> _TASK OBJECTIVE_:
Tally the lines of the listing that contain the string "Provider". Give the number and nothing else.

[[ INFORMATION PROVIDED open ]]

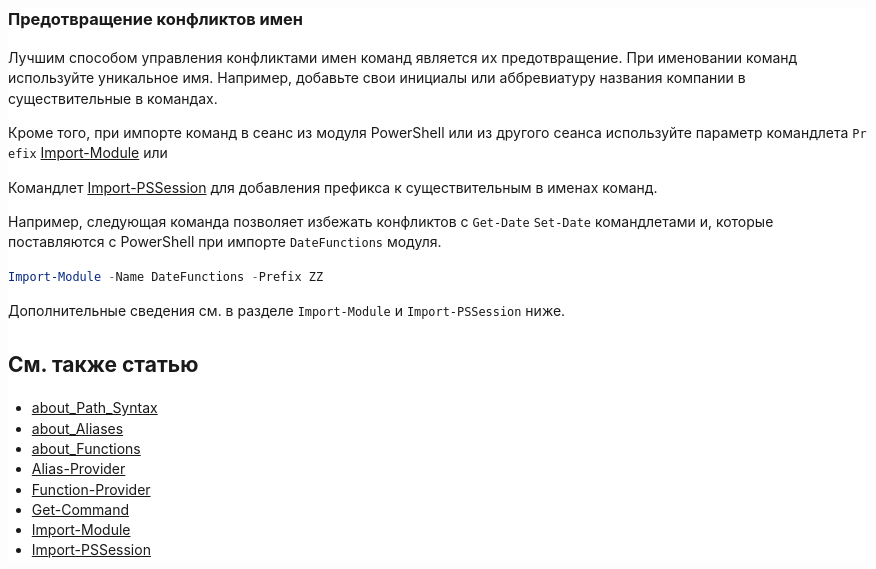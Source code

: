 ### <a name="avoiding-name-conflicts"></a>Предотвращение конфликтов имен

Лучшим способом управления конфликтами имен команд является их предотвращение. При именовании команд используйте уникальное имя. Например, добавьте свои инициалы или аббревиатуру названия компании в существительные в командах.

Кроме того, при импорте команд в сеанс из модуля PowerShell или из другого сеанса используйте параметр командлета `Prefix` [Import-Module](xref:Microsoft.PowerShell.Core.Import-Module) или

Командлет [Import-PSSession](xref:Microsoft.PowerShell.Utility.Import-PSSession) для добавления префикса к существительным в именах команд.

Например, следующая команда позволяет избежать конфликтов с `Get-Date` `Set-Date` командлетами и, которые поставляются с PowerShell при импорте `DateFunctions` модуля.

```powershell
Import-Module -Name DateFunctions -Prefix ZZ
```

Дополнительные сведения см. в разделе `Import-Module` и `Import-PSSession` ниже.

## <a name="see-also"></a>См. также статью

- [about_Path_Syntax](about_Path_Syntax.md)
- [about_Aliases](about_Aliases.md)
- [about_Functions](about_Functions.md)
- [Alias-Provider](../../Microsoft.PowerShell.Core/About/about_Alias_Provider.md)
- [Function-Provider](../../Microsoft.PowerShell.Core/About/about_Function_Provider.md)
- [Get-Command](xref:Microsoft.PowerShell.Core.Get-Command)
- [Import-Module](xref:Microsoft.PowerShell.Core.Import-Module)
- [Import-PSSession](xref:Microsoft.PowerShell.Utility.Import-PSSession)
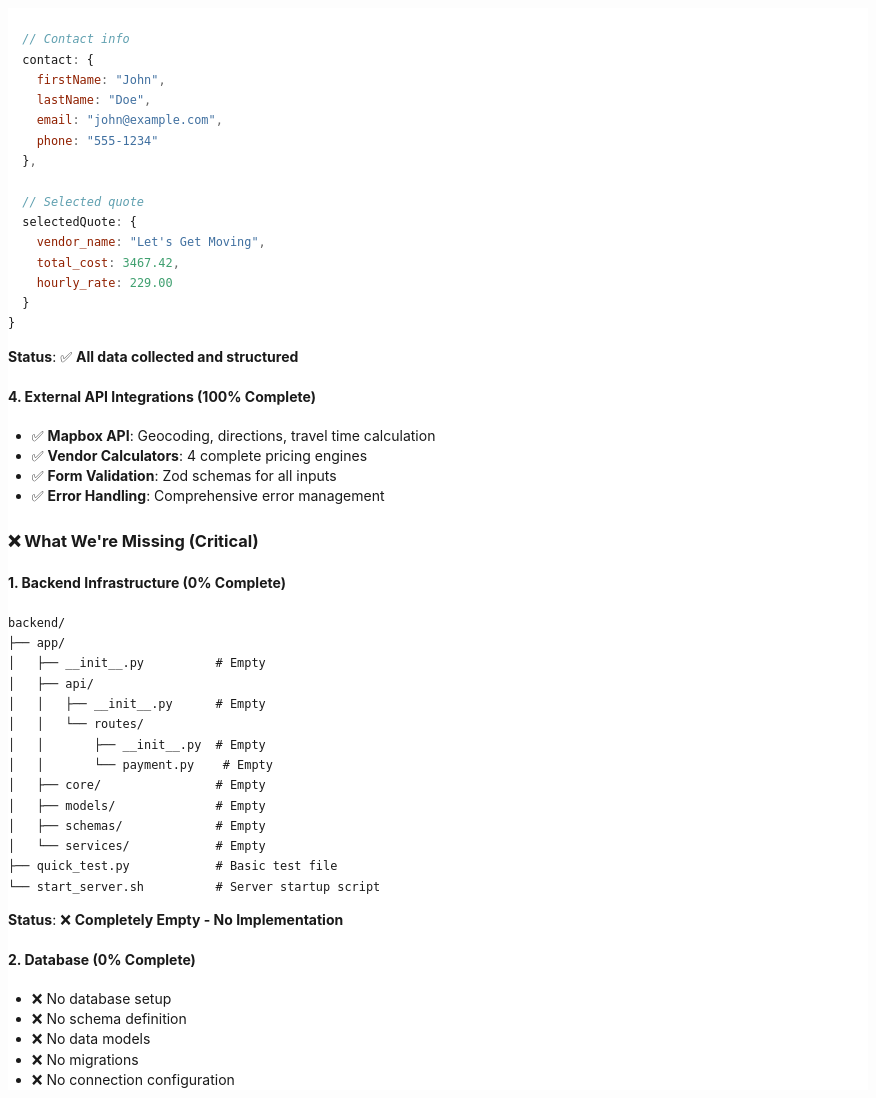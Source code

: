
 ```javascript
  
  // Contact info
  contact: {
    firstName: "John",
    lastName: "Doe", 
    email: "john@example.com",
    phone: "555-1234"
  },
  
  // Selected quote
  selectedQuote: {
    vendor_name: "Let's Get Moving",
    total_cost: 3467.42,
    hourly_rate: 229.00
  }
}
```

**Status**: ✅ **All data collected and structured**

#### **4. External API Integrations (100% Complete)**
- ✅ **Mapbox API**: Geocoding, directions, travel time calculation
- ✅ **Vendor Calculators**: 4 complete pricing engines
- ✅ **Form Validation**: Zod schemas for all inputs
- ✅ **Error Handling**: Comprehensive error management

### **❌ What We're Missing (Critical)**

#### **1. Backend Infrastructure (0% Complete)**
```
backend/
├── app/
│   ├── __init__.py          # Empty
│   ├── api/
│   │   ├── __init__.py      # Empty
│   │   └── routes/
│   │       ├── __init__.py  # Empty
│   │       └── payment.py    # Empty
│   ├── core/                # Empty
│   ├── models/              # Empty
│   ├── schemas/             # Empty
│   └── services/            # Empty
├── quick_test.py            # Basic test file
└── start_server.sh          # Server startup script
```

**Status**: ❌ **Completely Empty - No Implementation**

#### **2. Database (0% Complete)**
- ❌ No database setup
- ❌ No schema definition
- ❌ No data models
- ❌ No migrations
- ❌ No connection configuration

[[ INFORMATION PROVIDED closed ]]

> _RESPONSE AREA_:
2